Fans of MicroProse's widely underrated F-15 Strike Eagle III will be pleased to find many of the same designers, programmers, and graphic artists on board this flight. Those who are familiar with the previous title's keyboard layout and setup will take off with minimal assistance. Others will appreciate the ability to run through the training missions with manual in hand, pausing the simulation to study instrument displays, toggle view modes, or test various key assignments.

The simulation comes with two manuals: gameplay instructions and campaign notes, both well written, nicely illustrated, and informative. The first covers initial game setup, hardware configurations, on-board controls, flight dynamics, cockpit displays, and basic avionics. The second explores basic and advanced combat maneuvers, details the simulation's campaign scenarios, and provides descriptive appendices on friendly and enemy aircraft, weaponry, and naval vessels. The five-page glossary is an invaluable reference for the simulation's amazing collection of acronyms and military slang. The only thing missing is a comprehensive index.

The graphics are phenomenal.
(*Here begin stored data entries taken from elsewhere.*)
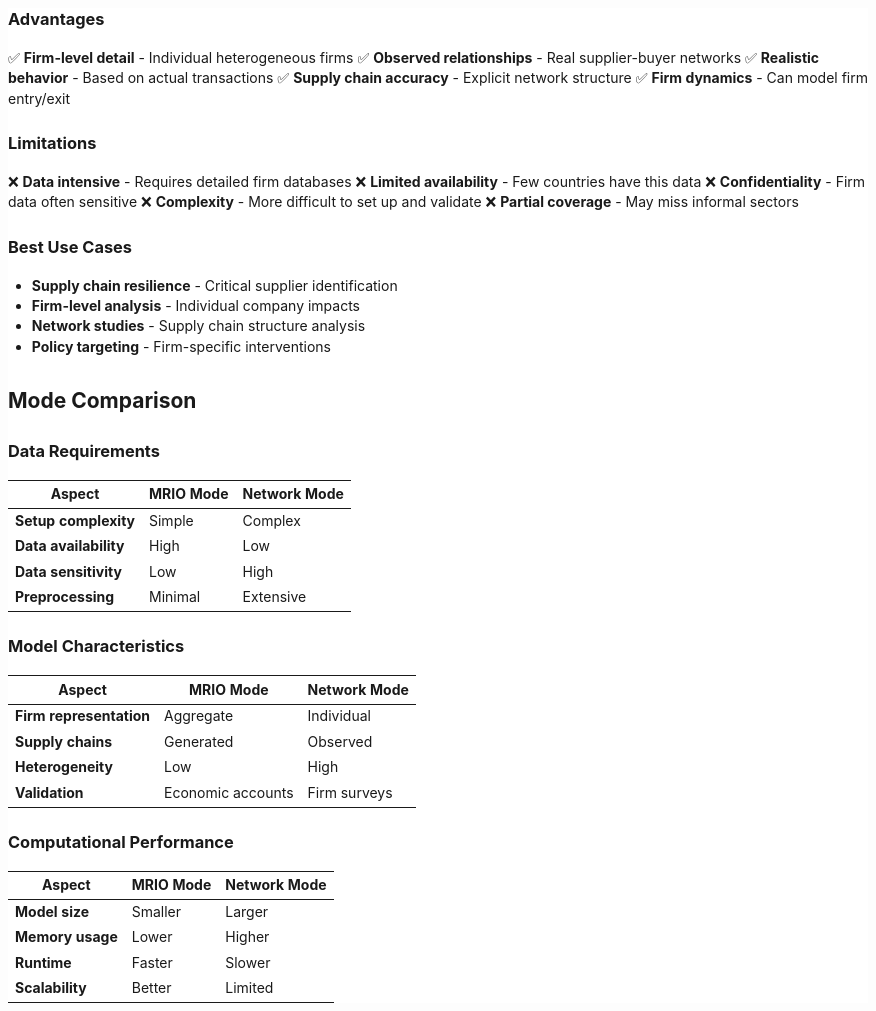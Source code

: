 ### Advantages

✅ **Firm-level detail** - Individual heterogeneous firms
✅ **Observed relationships** - Real supplier-buyer networks
✅ **Realistic behavior** - Based on actual transactions
✅ **Supply chain accuracy** - Explicit network structure
✅ **Firm dynamics** - Can model firm entry/exit

### Limitations

❌ **Data intensive** - Requires detailed firm databases
❌ **Limited availability** - Few countries have this data
❌ **Confidentiality** - Firm data often sensitive
❌ **Complexity** - More difficult to set up and validate
❌ **Partial coverage** - May miss informal sectors

### Best Use Cases

- **Supply chain resilience** - Critical supplier identification
- **Firm-level analysis** - Individual company impacts  
- **Network studies** - Supply chain structure analysis
- **Policy targeting** - Firm-specific interventions

## Mode Comparison

### Data Requirements

| Aspect | MRIO Mode | Network Mode |
|--------|-----------|--------------|
| **Setup complexity** | Simple | Complex |
| **Data availability** | High | Low |
| **Data sensitivity** | Low | High |
| **Preprocessing** | Minimal | Extensive |

### Model Characteristics

| Aspect | MRIO Mode | Network Mode |
|--------|-----------|--------------|
| **Firm representation** | Aggregate | Individual |
| **Supply chains** | Generated | Observed |
| **Heterogeneity** | Low | High |
| **Validation** | Economic accounts | Firm surveys |

### Computational Performance

| Aspect | MRIO Mode | Network Mode |
|--------|-----------|--------------|
| **Model size** | Smaller | Larger |
| **Memory usage** | Lower | Higher |
| **Runtime** | Faster | Slower |
| **Scalability** | Better | Limited |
Without doubt, these are the best MicroProse has yet produced. The same graphics technology used in Strike Eagle III is used, but with much greater success. Most remarkable are the new texture-mapped aircraft, a marvelous replacement for traditional flat-edged, shaded polygons. Enterprising pilots can conceivably customize the bitmapped graphics used to wrap the polygon models. Imagine creating your own squadron logo and having it appear on your aircraft! Other delights worth noting are fully functional multiscreen cockpit displays and sensational sky and water effects.

The sound is also unbelievable, particularly the stereo effect of missiles launching, the Doppler effect of passing aircraft, and the disconcerting change in pitch during a G-force redout. Your wingman contributes digitized speech.

Fleet Defender aims a little higher than most other combat flight simulators, not just in its scope, but in its entire approach. Perfectly structured for both novice and seasoned fighter pilots, this multilayered carrier-based simulation is bound to thrill a wide, receptive audience.